Tableau Server での Snowflake 接続用 OAuth の設定
Snowflake 接続用に OAuth を設定する方法は、使用している Tableau Server のバージョンと更新するサイトの数に応じて複数あります。このトピックでは、利用可能な各オプションの設定について説明します。
Tableau バージョン 2024.1 までのすべてのバージョンでは、Tableau Snowflake コネクタは既定で、共通のクライアント ID とシークレットを使用する AWS (GALOP) でホスティングされている OAuth プロキシを使用します。Tableau Server は、Tableau インスタンスと同じ場所で稼動する、新しい OAuth サービスを使用するように設定することもできます。これを行うには、独自のクライアント ID とシークレットを指定する必要があります。これは「カスタム OAuth」と呼ばれ、以下の手順で設定できます。
2024.2 以降、GALOP プロキシは非推奨となり、認証にローカル OAuth サービスが使用されるようになるため、カスタム OAuth を設定する以下の手順が必須になります。
Tableau Desktop および Tableau Cloud のバージョン 2024.3 以降では、Snowflake にサードパーティの IdP (外部 OAuth) を構成できます。詳細については、「Snowflake の外部 OAuth」を参照してください。
カスタム OAuth によって得られる利点は次のとおりです。
セキュリティの向上
OAuth プロキシ (GALOP) に接続できない隔離された環境でも OAuth を使用可能
AWS Private Link や Azure Private Link の VPC で OAuth フローを実行するために、GALOP の IP アドレスを許可リストに登録する必要がない
ステップ 1: Snowflake で OAuth クライアントを設定して登録する
Tableau Server でカスタム OAuth 設定を使用するには、まず Snowflake で OAuth クライアントを設定して登録し、クライアント ID とクライアント シークレットを取得する必要があります。Tableau Server バージョン 2024.2 以降では、使用している設定オプションに関係なく、この手順は必須です。Snowflake でカスタム OAuth クライアントを登録するには、「カスタム クライアント用に Snowflake Oauth を設定する」(新しいウィンドウでリンクが開く)の手順に従います。

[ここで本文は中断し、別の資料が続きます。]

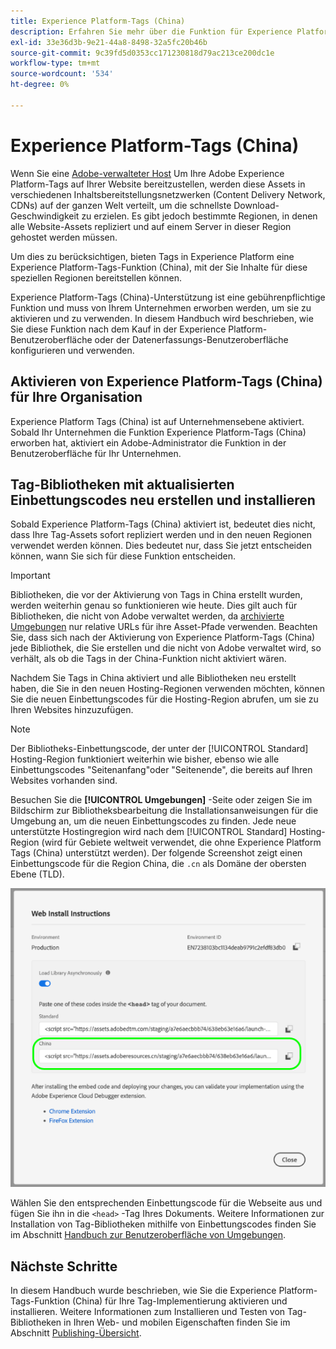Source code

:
 ```yaml
---
title: Experience Platform-Tags (China)
description: Erfahren Sie mehr über die Funktion für Experience Platform-Tags (China) für Tags und wie Sie damit Ihre-Tags in mehreren geografischen Regionen bereitstellen können.
exl-id: 33e36d3b-9e21-44a8-8498-32a5fc20b46b
source-git-commit: 9c39fd5d0353cc171230818d79ac213ce200dc1e
workflow-type: tm+mt
source-wordcount: '534'
ht-degree: 0%

---
```


# Experience Platform-Tags (China)

Wenn Sie eine [Adobe-verwalteter Host](./hosts/managed-by-adobe-host.md) Um Ihre Adobe Experience Platform-Tags auf Ihrer Website bereitzustellen, werden diese Assets in verschiedenen Inhaltsbereitstellungsnetzwerken (Content Delivery Network, CDNs) auf der ganzen Welt verteilt, um die schnellste Download-Geschwindigkeit zu erzielen. Es gibt jedoch bestimmte Regionen, in denen alle Website-Assets repliziert und auf einem Server in dieser Region gehostet werden müssen.

Um dies zu berücksichtigen, bieten Tags in Experience Platform eine Experience Platform-Tags-Funktion (China), mit der Sie Inhalte für diese speziellen Regionen bereitstellen können.

Experience Platform-Tags (China)-Unterstützung ist eine gebührenpflichtige Funktion und muss von Ihrem Unternehmen erworben werden, um sie zu aktivieren und zu verwenden. In diesem Handbuch wird beschrieben, wie Sie diese Funktion nach dem Kauf in der Experience Platform-Benutzeroberfläche oder der Datenerfassungs-Benutzeroberfläche konfigurieren und verwenden.

## Aktivieren von Experience Platform-Tags (China) für Ihre Organisation

Experience Platform Tags (China) ist auf Unternehmensebene aktiviert. Sobald Ihr Unternehmen die Funktion Experience Platform-Tags (China) erworben hat, aktiviert ein Adobe-Administrator die Funktion in der Benutzeroberfläche für Ihr Unternehmen.

## Tag-Bibliotheken mit aktualisierten Einbettungscodes neu erstellen und installieren

Sobald Experience Platform-Tags (China) aktiviert ist, bedeutet dies nicht, dass Ihre Tag-Assets sofort repliziert werden und in den neuen Regionen verwendet werden können. Dies bedeutet nur, dass Sie jetzt entscheiden können, wann Sie sich für diese Funktion entscheiden.

>[!IMPORTANT]
>
>Bibliotheken, die vor der Aktivierung von Tags in China erstellt wurden, werden weiterhin genau so funktionieren wie heute. Dies gilt auch für Bibliotheken, die nicht von Adobe verwaltet werden, da [archivierte Umgebungen](./environments.md#archive) nur relative URLs für ihre Asset-Pfade verwenden. Beachten Sie, dass sich nach der Aktivierung von Experience Platform-Tags (China) jede Bibliothek, die Sie erstellen und die nicht von Adobe verwaltet wird, so verhält, als ob die Tags in der China-Funktion nicht aktiviert wären.

Nachdem Sie Tags in China aktiviert und alle Bibliotheken neu erstellt haben, die Sie in den neuen Hosting-Regionen verwenden möchten, können Sie die neuen Einbettungscodes für die Hosting-Region abrufen, um sie zu Ihren Websites hinzuzufügen.

>[!NOTE]
>
>Der Bibliotheks-Einbettungscode, der unter der [!UICONTROL Standard] Hosting-Region funktioniert weiterhin wie bisher, ebenso wie alle Einbettungscodes &quot;Seitenanfang&quot;oder &quot;Seitenende&quot;, die bereits auf Ihren Websites vorhanden sind.

Besuchen Sie die **[!UICONTROL Umgebungen]** -Seite oder zeigen Sie im Bildschirm zur Bibliotheksbearbeitung die Installationsanweisungen für die Umgebung an, um die neuen Einbettungscodes zu finden. Jede neue unterstützte Hostingregion wird nach dem [!UICONTROL Standard] Hosting-Region (wird für Gebiete weltweit verwendet, die ohne Experience Platform Tags (China) unterstützt werden). Der folgende Screenshot zeigt einen Einbettungscode für die Region China, die `.cn` als Domäne der obersten Ebene (TLD).

![Einbettungscode für die chinesische Region](../../images/ui/publishing/premium-cdn/embed-codes.png)

Wählen Sie den entsprechenden Einbettungscode für die Webseite aus und fügen Sie ihn in die `<head>` -Tag Ihres Dokuments. Weitere Informationen zur Installation von Tag-Bibliotheken mithilfe von Einbettungscodes finden Sie im Abschnitt [Handbuch zur Benutzeroberfläche von Umgebungen](./environments.md#installation).

## Nächste Schritte

In diesem Handbuch wurde beschrieben, wie Sie die Experience Platform-Tags-Funktion (China) für Ihre Tag-Implementierung aktivieren und installieren. Weitere Informationen zum Installieren und Testen von Tag-Bibliotheken in Ihren Web- und mobilen Eigenschaften finden Sie im Abschnitt [Publishing-Übersicht](./overview.md).
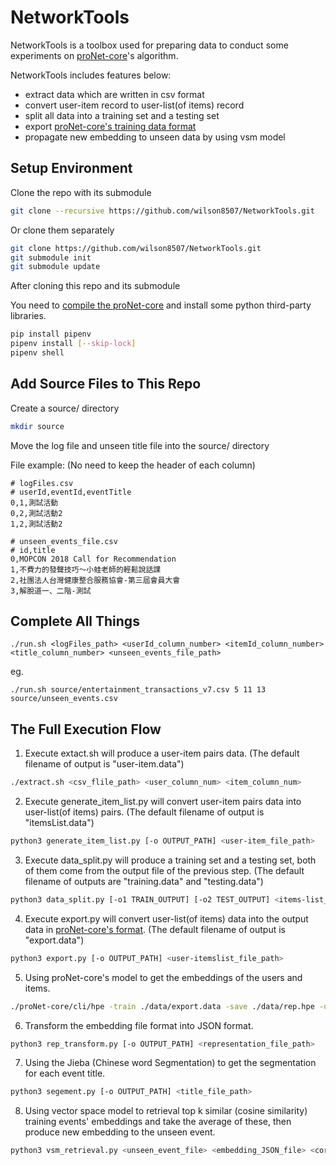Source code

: # NetworkTools

NetworkTools is a toolbox used for preparing data to conduct some experiments on [proNet-core](https://github.com/cnclabs/proNet-core)'s algorithm.

NetworkTools includes features below:
- extract data which are written in csv format
- convert user-item record to user-list(of items) record
- split all data into a training set and a testing set
- export [proNet-core's training data format](https://github.com/cnclabs/proNet-core#task)
- propagate new embedding to unseen data by using vsm model

## Setup Environment
Clone the repo with its submodule
```bash
git clone --recursive https://github.com/wilson8507/NetworkTools.git
```
Or clone them separately
```bash
git clone https://github.com/wilson8507/NetworkTools.git
git submodule init
git submodule update
```
After cloning this repo and its submodule

You need to [compile the proNet-core](https://github.com/cnclabs/proNet-core#compilation) and install some python third-party libraries.
```bash
pip install pipenv
pipenv install [--skip-lock]
pipenv shell
```

## Add Source Files to This Repo
Create a source/ directory
```bash
mkdir source
```
Move the log file and unseen title file into the source/ directory

File example:
(No need to keep the header of each column)
```csv
# logFiles.csv
# userId,eventId,eventTitle
0,1,測試活動
0,2,測試活動2
1,2,測試活動2
```
```csv
# unseen_events_file.csv
# id,title
0,MOPCON 2018 Call for Recommendation
1,不費力的發聲技巧～小蛙老師的輕鬆說話課
2,社團法人台灣健康整合服務協會-第三屆會員大會
3,解脫道一、二階-測試
```

## Complete All Things
```
./run.sh <logFiles_path> <userId_column_number> <itemId_column_number> <title_column_number> <unseen_events_file_path>
```
eg.
```
./run.sh source/entertainment_transactions_v7.csv 5 11 13 source/unseen_events.csv
```

## The Full Execution Flow
1. Execute extact.sh will produce a user-item pairs data.
(The default filename of output is "user-item.data")
```bash
./extract.sh <csv_flile_path> <user_column_num> <item_column_num>
```
2. Execute generate_item_list.py will convert user-item pairs data into user-list(of items) pairs.
(The default filename of output is "itemsList.data")
```bash
python3 generate_item_list.py [-o OUTPUT_PATH] <user-item_file_path>
```
3. Execute data_split.py will produce a training set and a testing set, both of them come from the output file of the previous step. 
(The default filename of outputs are "training.data" and "testing.data")
```bash
python3 data_split.py [-o1 TRAIN_OUTPUT] [-o2 TEST_OUTPUT] <items-list_file_path>
```
4. Execute export.py will convert user-list(of items) data into the output data in [proNet-core's format](https://github.com/cnclabs/proNet-core#task).
(The default filename of output is "export.data")
```bash
python3 export.py [-o OUTPUT_PATH] <user-itemslist_file_path>
```
5. Using proNet-core's model to get the embeddings of the users and items.
```bash
./proNet-core/cli/hpe -train ./data/export.data -save ./data/rep.hpe -undirected 1 -dimensions 128 -reg 0.01 -sample_times 5 -walk_steps 5 -negative_samples 5 -alpha 0.025 -threads 4
```
6. Transform the embedding file format into JSON format.
```bash
python3 rep_transform.py [-o OUTPUT_PATH] <representation_file_path>
```
7. Using the Jieba (Chinese word Segmentation) to get the segmentation for each event title.
```bash
python3 segement.py [-o OUTPUT_PATH] <title_file_path>
```
8. Using vector space model to retrieval top k similar (cosine similarity) training events' embeddings and take the average of these, then produce new embedding to the unseen event.
```bash
python3 vsm_retrieval.py <unseen_event_file> <embedding_JSON_file> <corpus_json_file>(title's segemntation)
```
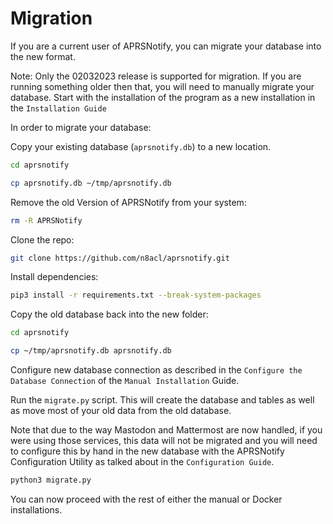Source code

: # Migration

If you are a current user of APRSNotify, you can migrate your database into the new format.

Note: Only the 02032023 release is supported for migration. If you are running something older then that, you will need to manually migrate your database. Start with the installation of the program as a new installation in the ```Installation Guide```

In order to migrate your database:

Copy your existing database (```aprsnotify.db```) to a new location.

```bash
cd aprsnotify

cp aprsnotify.db ~/tmp/aprsnotify.db
```

Remove the old Version of APRSNotify from your system:

```bash
rm -R APRSNotify
```

Clone the repo:

```bash
git clone https://github.com/n8acl/aprsnotify.git
```

Install dependencies:

```bash
pip3 install -r requirements.txt --break-system-packages
```

Copy the old database back into the new folder:

```bash
cd aprsnotify

cp ~/tmp/aprsnotify.db aprsnotify.db
```

Configure new database connection as described in the ```Configure the Database Connection``` of the ```Manual Installation``` Guide.

Run the ```migrate.py``` script. This will create the database and tables as well as move most of your old data from the old database.

Note that due to the way Mastodon and Mattermost are now handled, if you were using those services, this data will not be migrated and you will need to configure this by hand in the new database with the APRSNotify Configuration Utility as talked about in the ```Configuration Guide```.

```bash
python3 migrate.py
```

You can now proceed with the rest of either the manual or Docker installations.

上記の Snowflake 記事の手順に従って Snowflake で OAuth クライアントを登録した後、次の Snowflake パラメーターを使用して Tableau Server を設定します。
アカウント インスタンス URL
クライアント ID
クライアント シークレット
リダイレクト URL
注: リダイレクト URL は、Snowflake 側と Tableau 側の両方で入力した場合と同じになります。形式は次のとおりです。
https://<your_tableau_server_url>.com/auth/add_oauth_token
ステップ 2: Snowflake 用の OAuthを使用するように Tableau Server を設定する
オプション 1: TSM を使用して Snowflake 接続の OAuth を設定する
複数の Tableau Server サイトを一度に更新する必要がある場合は、このオプションを使用することをお勧めします。
注: この設定オプションは、Tableau Cloud では使用できません。
(バージョン 2024.1 以前) Tableau Server コンピューターで次のコマンドを実行し、Snowflake OAuth サービスを有効にします。
tsm configuration set -k native_api.enable_snowflake_privatelink_on_server -v true注: バージョン 2024.2 以降では、Snowflake プライベート接続を使用しているかどうかに関係なく、手順 1 をスキップします。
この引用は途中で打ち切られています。